Category Archives: visualisation

Sienna, Rihanna, Cameron and Usama: Baby names in England and Wales

If you are a parent, or soon to be a parent, you may already have discovered the US’s Baby Name Voyager. It’s a data-visualization classic, a wonderful way to bring 100 years of American baby names to life. And like (I think) the very best visualizations, it is useful as well as interesting: not only does it reveal broad social trends, but you can hunt for names for your own children.

Recently, for fun, I decided to make a version for the UK, using modern JavaScript (Backbone and D3). The Office of National Statistics only releases 15 years of name data, but I thought that would still be long enough to make a useful tool for British parents, and find some interesting trends. After all, the country has changed plenty since 1996.

So I built a web app called, imaginatively, England & Wales Baby Names. Just like the Voyager, you can look up names for your own children and see naming trends. You can quickly search through the 27,000 names used by parents since 1996, and see the exact number of babies given each name every year since 1996.

I’ve tried to make the tool as easy to use as possible – and if you type slowly, it will show you results letter by letter. So if you’d like a name starting with the letter i, you can search that way. You won’t be alone, because intriguingly, names beginning with i have trebled in popularity since 1996.

Names beginning with i since 1996

The tool also reveals some striking celebrity-related trends – such as the precipitous decline of the name Jordan. In 1996, Jordan was a very popular name, accounting for 5750 boys and 372 girls. From 1996-1998, when Ms. Price was a fresh-faced Page 3 girl, there was a small fall for boys, and a jump for girls. But in the following decade, as her chest inflated, parents increasingly avoided the name – only 268 boys (20 times fewer) and 5 girls were named Jordan in 2010.

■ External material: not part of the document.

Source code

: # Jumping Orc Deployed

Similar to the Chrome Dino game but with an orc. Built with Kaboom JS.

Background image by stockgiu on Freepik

Trends for the name Jordan since 1996

I analysed the ONS data to find the top rising and falling names over the period – both in absolute terms, and proportionally. (I define absolute rises in a name by taking the highest number of babies with that name recorded in any year, and subtracting the lowest number in any year. And I define proportional rises in a name by taking the highest number of babies with that name (corrected for the birthrate that year) recorded in any year, and dividing by the lowest number in any year.)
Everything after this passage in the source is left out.